PROVIDED RECORDS START

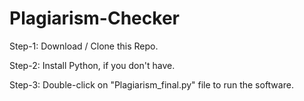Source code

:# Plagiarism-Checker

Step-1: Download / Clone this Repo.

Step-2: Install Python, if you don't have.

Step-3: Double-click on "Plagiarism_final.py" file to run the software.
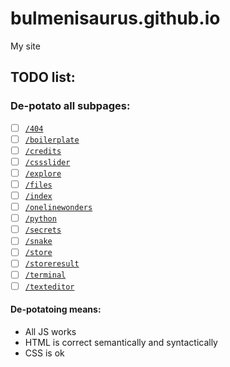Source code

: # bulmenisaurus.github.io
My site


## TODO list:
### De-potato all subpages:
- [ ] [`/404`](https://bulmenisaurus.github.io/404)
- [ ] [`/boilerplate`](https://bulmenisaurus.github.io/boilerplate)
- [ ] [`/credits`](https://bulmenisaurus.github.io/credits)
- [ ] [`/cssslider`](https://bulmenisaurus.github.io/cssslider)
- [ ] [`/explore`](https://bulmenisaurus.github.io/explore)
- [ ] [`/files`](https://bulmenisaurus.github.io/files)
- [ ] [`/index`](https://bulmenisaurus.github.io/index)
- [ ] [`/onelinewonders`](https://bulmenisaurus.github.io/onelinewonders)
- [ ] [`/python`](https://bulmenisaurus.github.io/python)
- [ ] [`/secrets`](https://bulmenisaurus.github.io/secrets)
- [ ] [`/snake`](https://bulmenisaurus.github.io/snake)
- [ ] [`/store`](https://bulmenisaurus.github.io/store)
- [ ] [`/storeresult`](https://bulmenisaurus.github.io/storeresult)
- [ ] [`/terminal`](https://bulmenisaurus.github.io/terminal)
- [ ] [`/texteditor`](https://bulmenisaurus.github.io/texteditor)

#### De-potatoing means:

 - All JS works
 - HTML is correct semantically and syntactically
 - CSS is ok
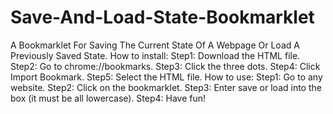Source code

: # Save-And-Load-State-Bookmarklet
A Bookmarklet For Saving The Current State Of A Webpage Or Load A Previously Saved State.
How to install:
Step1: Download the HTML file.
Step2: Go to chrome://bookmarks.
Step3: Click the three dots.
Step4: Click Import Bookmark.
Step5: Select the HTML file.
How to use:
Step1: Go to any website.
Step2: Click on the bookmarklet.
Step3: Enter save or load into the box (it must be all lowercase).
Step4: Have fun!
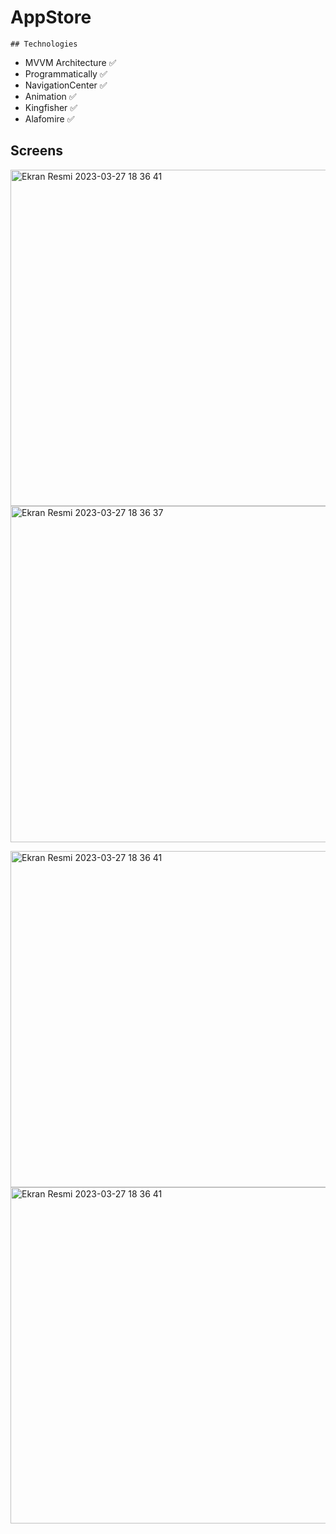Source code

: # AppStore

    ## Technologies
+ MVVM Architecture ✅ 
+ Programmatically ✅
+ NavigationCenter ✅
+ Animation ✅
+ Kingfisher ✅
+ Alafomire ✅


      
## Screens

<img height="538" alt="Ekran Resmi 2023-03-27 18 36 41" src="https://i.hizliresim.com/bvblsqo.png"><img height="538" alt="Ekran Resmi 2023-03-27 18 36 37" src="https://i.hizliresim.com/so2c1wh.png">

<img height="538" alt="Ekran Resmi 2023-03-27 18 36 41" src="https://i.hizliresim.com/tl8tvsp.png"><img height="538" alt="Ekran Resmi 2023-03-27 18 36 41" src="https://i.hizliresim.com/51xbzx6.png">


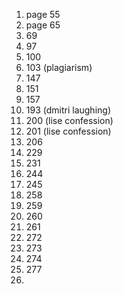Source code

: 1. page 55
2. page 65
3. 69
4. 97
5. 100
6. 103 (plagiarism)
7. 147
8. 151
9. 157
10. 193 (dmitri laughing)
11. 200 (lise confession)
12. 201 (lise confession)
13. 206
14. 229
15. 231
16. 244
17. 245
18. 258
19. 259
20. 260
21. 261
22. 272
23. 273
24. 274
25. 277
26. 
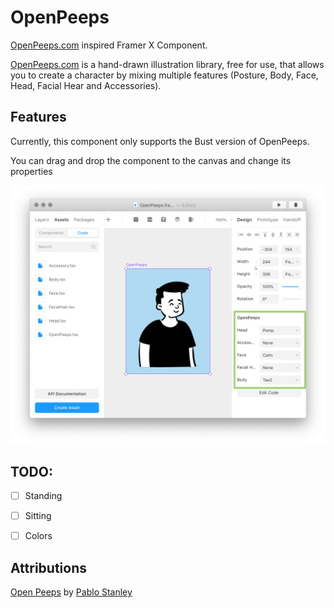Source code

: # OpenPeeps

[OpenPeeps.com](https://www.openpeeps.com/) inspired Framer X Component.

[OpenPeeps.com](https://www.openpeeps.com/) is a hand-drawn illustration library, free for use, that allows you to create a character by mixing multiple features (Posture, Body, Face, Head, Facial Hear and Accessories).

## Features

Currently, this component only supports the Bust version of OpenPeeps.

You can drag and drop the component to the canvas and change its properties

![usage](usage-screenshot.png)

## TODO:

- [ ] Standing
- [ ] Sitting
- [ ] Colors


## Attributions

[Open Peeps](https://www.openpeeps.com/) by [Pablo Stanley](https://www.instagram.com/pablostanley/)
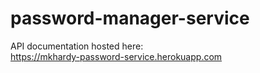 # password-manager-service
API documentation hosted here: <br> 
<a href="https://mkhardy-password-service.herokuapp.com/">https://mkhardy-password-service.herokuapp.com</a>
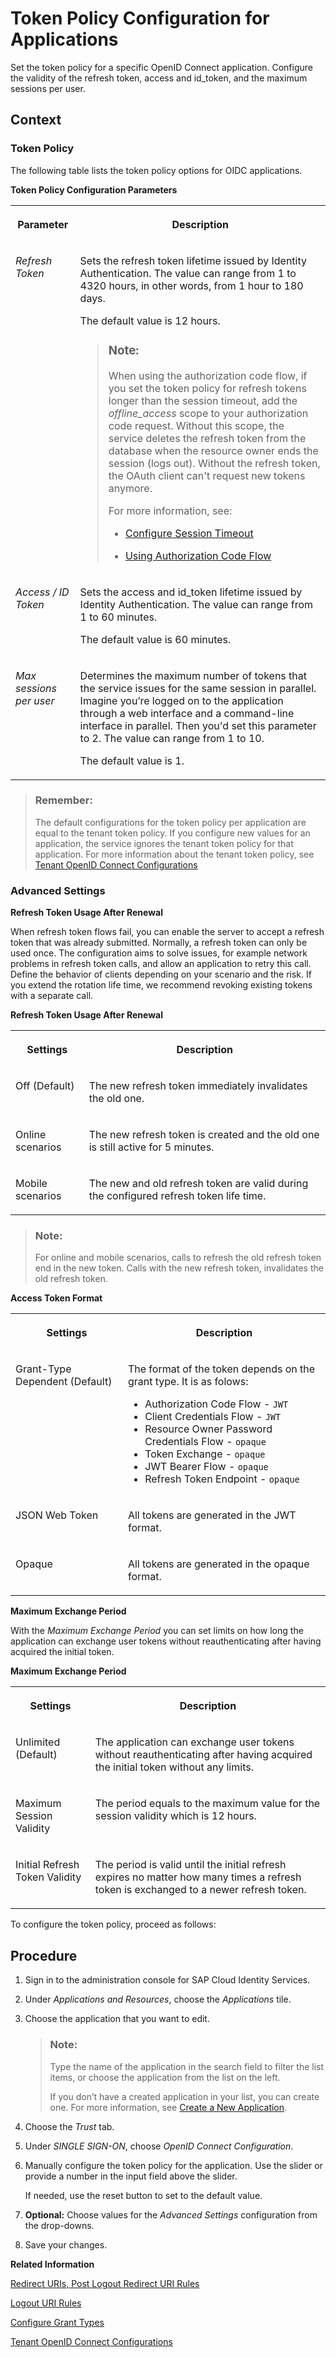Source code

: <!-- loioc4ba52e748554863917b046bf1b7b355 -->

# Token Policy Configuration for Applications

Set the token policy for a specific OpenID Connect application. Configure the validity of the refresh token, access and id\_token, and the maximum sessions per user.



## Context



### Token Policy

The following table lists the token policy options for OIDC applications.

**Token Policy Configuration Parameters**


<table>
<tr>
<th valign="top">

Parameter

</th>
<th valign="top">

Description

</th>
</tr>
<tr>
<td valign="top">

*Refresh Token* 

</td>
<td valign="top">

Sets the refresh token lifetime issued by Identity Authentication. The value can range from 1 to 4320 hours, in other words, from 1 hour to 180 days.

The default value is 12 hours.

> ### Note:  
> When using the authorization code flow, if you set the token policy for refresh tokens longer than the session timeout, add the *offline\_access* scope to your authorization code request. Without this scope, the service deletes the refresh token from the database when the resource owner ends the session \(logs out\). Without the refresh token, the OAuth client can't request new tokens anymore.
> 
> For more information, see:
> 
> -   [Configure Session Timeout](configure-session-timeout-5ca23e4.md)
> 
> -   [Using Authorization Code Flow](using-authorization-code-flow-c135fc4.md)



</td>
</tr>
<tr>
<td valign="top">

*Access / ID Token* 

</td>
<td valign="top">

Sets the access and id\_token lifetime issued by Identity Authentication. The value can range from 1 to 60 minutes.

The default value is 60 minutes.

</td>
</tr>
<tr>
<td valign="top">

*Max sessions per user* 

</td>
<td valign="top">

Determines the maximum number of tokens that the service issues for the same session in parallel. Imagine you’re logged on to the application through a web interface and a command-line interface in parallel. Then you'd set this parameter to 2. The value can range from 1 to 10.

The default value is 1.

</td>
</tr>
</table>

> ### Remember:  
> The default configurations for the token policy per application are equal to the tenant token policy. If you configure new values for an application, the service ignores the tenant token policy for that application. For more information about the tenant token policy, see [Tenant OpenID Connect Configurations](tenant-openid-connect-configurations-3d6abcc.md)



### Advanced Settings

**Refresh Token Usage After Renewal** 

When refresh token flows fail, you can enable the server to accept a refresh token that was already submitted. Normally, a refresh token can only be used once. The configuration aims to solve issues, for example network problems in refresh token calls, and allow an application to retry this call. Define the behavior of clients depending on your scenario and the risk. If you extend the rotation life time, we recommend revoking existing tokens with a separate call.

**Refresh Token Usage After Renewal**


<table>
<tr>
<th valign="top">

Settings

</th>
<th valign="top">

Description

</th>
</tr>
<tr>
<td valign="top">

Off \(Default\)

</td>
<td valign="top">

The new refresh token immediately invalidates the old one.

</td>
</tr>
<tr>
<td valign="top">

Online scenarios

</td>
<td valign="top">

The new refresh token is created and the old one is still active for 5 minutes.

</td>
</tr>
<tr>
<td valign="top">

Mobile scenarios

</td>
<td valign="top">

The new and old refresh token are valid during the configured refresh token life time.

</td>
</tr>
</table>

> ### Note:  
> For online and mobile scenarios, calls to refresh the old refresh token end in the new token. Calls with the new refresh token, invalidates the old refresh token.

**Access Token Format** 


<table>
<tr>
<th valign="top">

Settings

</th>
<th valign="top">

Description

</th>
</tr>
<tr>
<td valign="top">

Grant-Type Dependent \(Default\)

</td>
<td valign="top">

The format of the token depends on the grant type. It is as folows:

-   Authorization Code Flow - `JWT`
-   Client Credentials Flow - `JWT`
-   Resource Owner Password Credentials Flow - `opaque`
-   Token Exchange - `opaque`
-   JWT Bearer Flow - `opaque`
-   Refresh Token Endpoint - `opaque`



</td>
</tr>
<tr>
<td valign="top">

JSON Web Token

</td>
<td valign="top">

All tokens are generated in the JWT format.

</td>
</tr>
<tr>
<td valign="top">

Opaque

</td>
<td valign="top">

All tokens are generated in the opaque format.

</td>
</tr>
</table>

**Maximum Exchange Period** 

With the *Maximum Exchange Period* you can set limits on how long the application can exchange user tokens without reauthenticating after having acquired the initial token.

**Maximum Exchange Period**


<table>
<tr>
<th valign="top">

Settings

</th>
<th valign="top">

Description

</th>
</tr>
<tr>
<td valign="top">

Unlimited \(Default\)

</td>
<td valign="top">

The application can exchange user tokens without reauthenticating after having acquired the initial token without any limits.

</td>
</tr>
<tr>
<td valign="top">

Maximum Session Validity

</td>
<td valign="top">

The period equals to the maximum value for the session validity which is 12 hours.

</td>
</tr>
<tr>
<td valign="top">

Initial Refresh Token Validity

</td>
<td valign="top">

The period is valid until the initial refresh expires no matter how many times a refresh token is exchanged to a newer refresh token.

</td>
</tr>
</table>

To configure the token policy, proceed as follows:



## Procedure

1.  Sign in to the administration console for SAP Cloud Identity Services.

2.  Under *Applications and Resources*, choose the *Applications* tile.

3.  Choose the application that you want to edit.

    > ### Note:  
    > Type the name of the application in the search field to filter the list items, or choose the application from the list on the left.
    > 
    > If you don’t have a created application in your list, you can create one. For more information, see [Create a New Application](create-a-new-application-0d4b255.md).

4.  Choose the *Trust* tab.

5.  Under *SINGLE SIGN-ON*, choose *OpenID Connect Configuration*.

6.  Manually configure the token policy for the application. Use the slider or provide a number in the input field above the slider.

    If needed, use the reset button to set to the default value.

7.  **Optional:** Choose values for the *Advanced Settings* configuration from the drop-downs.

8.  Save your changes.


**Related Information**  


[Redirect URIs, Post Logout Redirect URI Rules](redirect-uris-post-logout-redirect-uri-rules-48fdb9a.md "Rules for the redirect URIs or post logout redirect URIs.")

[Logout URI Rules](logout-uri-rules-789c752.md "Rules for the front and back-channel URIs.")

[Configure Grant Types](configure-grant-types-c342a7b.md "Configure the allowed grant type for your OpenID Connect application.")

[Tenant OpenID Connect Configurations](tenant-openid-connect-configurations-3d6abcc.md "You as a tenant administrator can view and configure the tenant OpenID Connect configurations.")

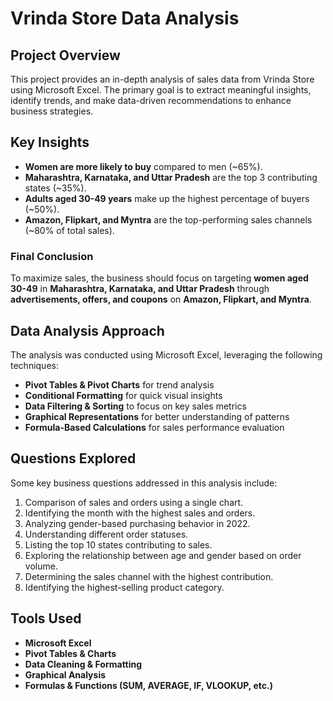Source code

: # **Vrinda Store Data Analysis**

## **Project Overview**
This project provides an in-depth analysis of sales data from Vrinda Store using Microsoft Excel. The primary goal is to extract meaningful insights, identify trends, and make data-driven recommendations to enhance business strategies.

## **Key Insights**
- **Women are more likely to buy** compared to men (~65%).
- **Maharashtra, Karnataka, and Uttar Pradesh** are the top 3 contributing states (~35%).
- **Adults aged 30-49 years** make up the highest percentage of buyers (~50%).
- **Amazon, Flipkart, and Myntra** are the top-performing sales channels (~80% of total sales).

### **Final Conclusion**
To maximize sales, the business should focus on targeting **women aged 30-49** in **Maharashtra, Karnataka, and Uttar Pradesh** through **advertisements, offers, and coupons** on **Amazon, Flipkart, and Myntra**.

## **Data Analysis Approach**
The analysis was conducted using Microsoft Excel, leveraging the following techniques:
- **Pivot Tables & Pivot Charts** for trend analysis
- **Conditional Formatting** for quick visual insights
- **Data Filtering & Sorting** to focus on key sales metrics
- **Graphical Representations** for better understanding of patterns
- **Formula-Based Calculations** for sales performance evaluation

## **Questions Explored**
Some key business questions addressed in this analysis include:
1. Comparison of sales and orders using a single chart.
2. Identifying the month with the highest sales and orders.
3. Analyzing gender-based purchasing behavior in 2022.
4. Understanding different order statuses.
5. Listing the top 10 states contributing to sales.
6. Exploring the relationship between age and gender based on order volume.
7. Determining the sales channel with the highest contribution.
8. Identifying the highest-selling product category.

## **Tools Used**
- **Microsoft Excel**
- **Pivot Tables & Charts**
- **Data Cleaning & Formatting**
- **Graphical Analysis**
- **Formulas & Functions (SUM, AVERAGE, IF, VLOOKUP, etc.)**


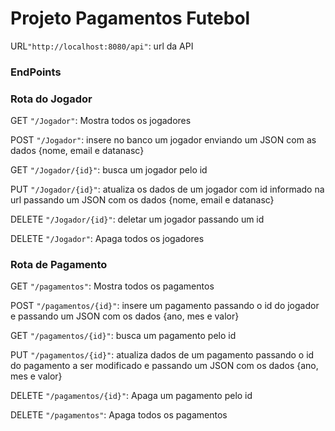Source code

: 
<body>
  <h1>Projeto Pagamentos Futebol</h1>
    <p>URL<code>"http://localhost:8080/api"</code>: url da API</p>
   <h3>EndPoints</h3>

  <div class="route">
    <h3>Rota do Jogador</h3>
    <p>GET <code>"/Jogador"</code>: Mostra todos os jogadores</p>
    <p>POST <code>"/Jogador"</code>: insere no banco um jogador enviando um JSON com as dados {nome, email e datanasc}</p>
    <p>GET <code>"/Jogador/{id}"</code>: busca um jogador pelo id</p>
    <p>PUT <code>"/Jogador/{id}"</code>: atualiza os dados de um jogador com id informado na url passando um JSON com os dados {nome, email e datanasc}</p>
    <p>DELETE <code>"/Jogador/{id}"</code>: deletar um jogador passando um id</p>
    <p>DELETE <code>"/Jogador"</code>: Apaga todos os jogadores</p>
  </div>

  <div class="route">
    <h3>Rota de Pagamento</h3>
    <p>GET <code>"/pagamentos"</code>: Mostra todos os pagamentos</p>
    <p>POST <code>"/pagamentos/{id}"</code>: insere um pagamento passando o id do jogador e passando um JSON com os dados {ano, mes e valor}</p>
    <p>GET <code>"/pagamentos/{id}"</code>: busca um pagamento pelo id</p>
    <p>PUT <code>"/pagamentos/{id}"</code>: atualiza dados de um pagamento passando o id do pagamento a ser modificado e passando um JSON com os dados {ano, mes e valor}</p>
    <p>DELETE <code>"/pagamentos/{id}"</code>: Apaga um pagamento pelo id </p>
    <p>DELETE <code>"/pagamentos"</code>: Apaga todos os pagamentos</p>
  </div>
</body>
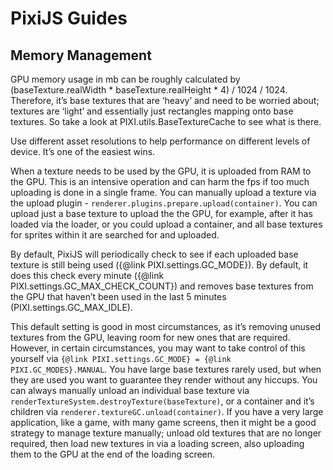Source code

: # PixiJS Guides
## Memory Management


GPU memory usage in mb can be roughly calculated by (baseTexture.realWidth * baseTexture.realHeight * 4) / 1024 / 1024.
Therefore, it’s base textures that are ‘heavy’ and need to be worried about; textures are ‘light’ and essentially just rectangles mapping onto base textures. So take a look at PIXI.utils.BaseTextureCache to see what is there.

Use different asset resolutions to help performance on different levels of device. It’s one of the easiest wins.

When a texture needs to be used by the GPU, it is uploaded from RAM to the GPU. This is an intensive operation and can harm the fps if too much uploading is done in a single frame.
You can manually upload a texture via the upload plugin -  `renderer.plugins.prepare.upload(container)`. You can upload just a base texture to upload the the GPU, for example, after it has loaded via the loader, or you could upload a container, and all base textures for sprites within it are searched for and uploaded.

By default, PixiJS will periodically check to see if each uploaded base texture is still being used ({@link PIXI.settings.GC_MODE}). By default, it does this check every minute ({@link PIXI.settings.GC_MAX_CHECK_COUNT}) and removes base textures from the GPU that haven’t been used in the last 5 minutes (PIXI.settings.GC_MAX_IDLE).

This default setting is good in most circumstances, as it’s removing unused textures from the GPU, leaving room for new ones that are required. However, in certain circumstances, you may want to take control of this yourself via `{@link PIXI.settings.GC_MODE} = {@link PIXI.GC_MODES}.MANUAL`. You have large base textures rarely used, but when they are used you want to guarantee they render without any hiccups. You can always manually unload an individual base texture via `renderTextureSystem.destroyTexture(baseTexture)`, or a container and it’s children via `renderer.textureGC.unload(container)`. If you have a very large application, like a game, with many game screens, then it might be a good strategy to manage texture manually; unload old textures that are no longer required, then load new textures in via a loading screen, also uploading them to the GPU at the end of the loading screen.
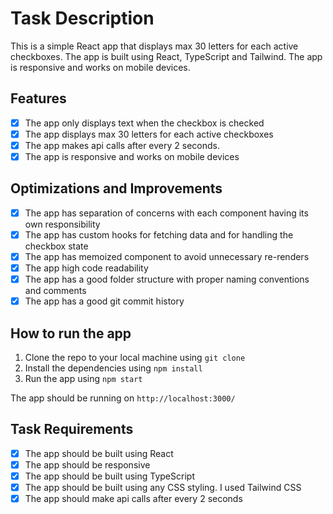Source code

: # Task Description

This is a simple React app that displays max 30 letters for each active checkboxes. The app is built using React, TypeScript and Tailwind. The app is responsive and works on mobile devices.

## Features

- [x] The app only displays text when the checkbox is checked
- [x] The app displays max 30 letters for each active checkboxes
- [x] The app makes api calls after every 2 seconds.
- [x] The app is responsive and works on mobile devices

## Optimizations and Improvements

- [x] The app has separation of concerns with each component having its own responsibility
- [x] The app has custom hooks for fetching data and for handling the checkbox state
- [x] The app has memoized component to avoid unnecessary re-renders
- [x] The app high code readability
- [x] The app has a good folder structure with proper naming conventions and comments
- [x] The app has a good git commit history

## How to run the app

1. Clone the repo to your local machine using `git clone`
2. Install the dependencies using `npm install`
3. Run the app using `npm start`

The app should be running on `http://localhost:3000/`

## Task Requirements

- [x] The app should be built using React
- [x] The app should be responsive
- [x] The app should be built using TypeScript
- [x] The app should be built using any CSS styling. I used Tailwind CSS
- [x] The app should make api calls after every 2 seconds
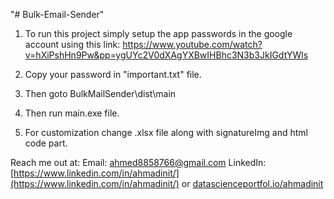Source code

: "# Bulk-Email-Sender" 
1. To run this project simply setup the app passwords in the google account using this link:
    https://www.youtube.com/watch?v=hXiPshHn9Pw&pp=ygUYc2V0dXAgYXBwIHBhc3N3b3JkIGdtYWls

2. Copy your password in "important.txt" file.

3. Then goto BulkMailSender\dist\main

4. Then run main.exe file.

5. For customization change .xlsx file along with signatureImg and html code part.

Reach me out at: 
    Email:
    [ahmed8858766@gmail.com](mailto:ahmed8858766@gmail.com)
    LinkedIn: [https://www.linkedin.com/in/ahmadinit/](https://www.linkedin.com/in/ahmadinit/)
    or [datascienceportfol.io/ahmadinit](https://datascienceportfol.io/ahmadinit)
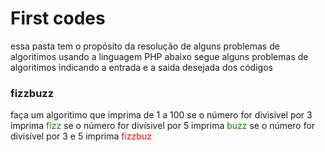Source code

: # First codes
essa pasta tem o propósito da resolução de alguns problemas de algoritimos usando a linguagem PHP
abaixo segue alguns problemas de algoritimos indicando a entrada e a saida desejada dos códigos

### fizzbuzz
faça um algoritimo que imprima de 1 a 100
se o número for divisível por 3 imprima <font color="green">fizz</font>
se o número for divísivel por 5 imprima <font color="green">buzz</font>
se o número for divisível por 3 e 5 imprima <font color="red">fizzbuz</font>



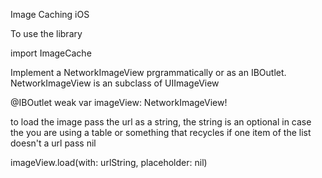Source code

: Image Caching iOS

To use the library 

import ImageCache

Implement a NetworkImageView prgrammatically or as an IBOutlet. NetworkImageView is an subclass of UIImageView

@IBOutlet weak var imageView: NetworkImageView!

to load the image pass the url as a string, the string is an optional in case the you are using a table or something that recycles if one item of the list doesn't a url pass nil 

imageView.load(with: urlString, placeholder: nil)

PROVIDED RECORDS END

Return, unchanged, the run of lines above that opens with the line containing "- [x] The app displays" and closes with the line containing "- [x] The app has separation". Include both.

WORKED SOLUTION:
- [x] The app displays max 30 letters for each active checkboxes
- [x] The app makes api calls after every 2 seconds.
- [x] The app is responsive and works on mobile devices

## Optimizations and Improvements

- [x] The app has separation of concerns with each component having its own responsibility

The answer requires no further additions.